**** Material supplied ****
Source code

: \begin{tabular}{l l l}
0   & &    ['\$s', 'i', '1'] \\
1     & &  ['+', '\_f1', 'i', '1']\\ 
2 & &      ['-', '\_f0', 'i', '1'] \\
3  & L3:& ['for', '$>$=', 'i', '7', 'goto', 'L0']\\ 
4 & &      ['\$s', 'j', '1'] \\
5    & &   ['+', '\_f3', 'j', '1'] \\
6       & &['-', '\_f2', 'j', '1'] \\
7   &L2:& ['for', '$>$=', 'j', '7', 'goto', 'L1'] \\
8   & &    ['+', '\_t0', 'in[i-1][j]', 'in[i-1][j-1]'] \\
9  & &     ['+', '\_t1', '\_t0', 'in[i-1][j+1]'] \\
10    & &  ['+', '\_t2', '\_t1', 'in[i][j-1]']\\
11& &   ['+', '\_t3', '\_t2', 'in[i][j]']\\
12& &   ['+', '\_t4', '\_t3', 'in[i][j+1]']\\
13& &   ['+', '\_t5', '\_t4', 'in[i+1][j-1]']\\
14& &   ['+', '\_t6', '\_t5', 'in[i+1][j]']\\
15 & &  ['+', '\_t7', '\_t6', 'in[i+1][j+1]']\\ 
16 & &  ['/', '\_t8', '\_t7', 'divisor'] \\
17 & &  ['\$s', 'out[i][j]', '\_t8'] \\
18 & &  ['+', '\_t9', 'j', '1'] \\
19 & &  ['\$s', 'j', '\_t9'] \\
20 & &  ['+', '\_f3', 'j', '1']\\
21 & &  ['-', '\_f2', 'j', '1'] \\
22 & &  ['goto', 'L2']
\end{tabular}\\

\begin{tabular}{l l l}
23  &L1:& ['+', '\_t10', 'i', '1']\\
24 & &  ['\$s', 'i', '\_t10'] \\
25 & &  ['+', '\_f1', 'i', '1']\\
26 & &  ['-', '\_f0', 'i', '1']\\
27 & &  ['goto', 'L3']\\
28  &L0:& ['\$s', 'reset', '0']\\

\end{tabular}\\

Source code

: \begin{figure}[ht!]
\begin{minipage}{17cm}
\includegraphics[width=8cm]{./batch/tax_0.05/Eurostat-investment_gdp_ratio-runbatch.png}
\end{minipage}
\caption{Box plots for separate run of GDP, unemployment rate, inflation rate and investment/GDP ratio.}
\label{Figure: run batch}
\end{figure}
****
### Required action
With the string "goto" as the key, filter the data above and show the lines that match.

### Exercise output
3  & L3:& ['for', '$>$=', 'i', '7', 'goto', 'L0']\\ 
7   &L2:& ['for', '$>$=', 'j', '7', 'goto', 'L1'] \\
22 & &  ['goto', 'L2']
27 & &  ['goto', 'L3']\\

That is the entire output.